It’s from a series of ten equations its author, Scott Helmes, calls “Non-additive Postulations,” which first appeared in Ernest Robson and Jet Wimp’s anthology, Against Infinity (Primary Press, 1979). Later I will attempt to show that it makes sense. Sort of. For now I leave it for those courageous enough to stick with me as something to reflect upon. Suggested topics of reflection: how is it poetry? How is it mathematics? Why should anyone bother with it, regardless of what it is?

Now for something of mine--since I’m too self-infatuated to let any chance for self-promotion to get past me without my taking full advantage of it. It’s “The Best Investigations,” an offshoot of my on-going series of long divisions of “poetry.” I would defend its presence on the grounds that, as an example of the level of my immersion in mathematical poetry as a poet, it should provide a good idea of my qualifications to write about such poetry (or lack thereof). It also should reveal the range of matter such poetry can contain, such as symbols from music, and stolen images from canonical painters like Paul Klee and photographs from the Hubble--to the despair of some in the academy, I fear. (Note how I get back at them in this poem, though!)

The Best Investigations

My next specimen of the kind of poems my blog will mostly be about is another long division of mine, “Mathemaku No. 4A, Original Version”:

Mathemaku No.4A

I generally use this, my very first long division poem, in lectures on mathematical poetry as what I hope is an easy-to-follow introduction to it. My friend Betsy Franco was inspired by it to make a bunch of most excellent poems like it for children, with illustrations by Steven Salerno, such as the following:

Pumpkin Patch
Leaves and Wind

These are from Betsy’s Mathematickles (Simon & Schuster, 2003).

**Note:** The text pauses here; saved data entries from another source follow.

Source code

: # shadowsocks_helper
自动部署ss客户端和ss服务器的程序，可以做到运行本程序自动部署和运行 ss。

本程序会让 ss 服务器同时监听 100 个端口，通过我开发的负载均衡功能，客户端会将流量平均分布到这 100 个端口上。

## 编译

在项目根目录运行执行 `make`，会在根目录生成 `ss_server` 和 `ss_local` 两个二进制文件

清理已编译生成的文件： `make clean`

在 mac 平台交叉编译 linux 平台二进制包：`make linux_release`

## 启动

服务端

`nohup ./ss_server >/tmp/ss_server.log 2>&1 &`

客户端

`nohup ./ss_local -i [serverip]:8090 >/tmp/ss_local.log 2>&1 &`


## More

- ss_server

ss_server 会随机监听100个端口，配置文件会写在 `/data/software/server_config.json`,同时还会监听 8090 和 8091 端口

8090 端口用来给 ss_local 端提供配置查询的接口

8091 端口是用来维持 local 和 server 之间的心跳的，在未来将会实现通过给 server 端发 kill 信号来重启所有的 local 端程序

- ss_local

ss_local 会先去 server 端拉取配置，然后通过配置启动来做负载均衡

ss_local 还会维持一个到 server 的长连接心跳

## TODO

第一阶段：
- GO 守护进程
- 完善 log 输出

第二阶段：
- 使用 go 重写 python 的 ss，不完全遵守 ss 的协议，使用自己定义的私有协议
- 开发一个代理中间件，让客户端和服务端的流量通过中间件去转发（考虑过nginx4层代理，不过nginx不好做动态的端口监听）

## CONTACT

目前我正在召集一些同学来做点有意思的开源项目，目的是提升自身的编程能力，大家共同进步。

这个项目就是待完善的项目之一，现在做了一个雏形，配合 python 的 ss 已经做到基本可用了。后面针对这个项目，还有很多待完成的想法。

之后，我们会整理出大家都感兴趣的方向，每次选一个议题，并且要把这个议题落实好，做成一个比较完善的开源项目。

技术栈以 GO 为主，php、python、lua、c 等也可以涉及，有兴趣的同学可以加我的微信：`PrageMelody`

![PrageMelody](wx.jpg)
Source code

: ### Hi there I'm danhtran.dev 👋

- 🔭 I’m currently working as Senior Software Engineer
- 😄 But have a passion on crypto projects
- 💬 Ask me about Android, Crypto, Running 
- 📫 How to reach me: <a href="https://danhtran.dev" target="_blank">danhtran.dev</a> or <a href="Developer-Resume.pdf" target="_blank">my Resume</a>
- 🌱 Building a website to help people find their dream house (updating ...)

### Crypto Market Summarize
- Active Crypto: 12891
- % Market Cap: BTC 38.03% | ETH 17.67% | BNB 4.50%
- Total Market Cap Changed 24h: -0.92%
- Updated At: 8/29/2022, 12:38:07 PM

Then there’s this, by Karl Kempton, the arithmetic of which could not be more simple (look for the arrow near the bottom), but the full poetic complexity of could not be greater:

3 here & there

To finish off my little survey, here are three more I hope will indicate the variety of the poetry this blog will treat. The first is by Charlotte Baldridge, the second by Robert Stodola (both from Against Infinity), and the third by Kaz Maslanka:

Margin for Error

Eye Of History

Golden Fear

Okay, now for a little more about me—about me and mathematical poetry, that is. In elementary school I was early tabbed “gifted,” meaning I was academically one in a hundred. At the time, the population of the United States was only around 150,000,000, so that meant only a million-and-a-half others were as smart (according to the tests) as I. But I did seem quicker to pick up arithmetic than my classmates, and even got enough interested in algebra in junior high to read ahead in my textbook—until other interests intervened. When I got to high school, Sputnik had the country’s leaders worried about our technological lead, so those considered gifted, like I, were bombarded with propaganda about the value of a career in science. Hence, I, and most of my friends, immediately opted for careers in the arts or humanities.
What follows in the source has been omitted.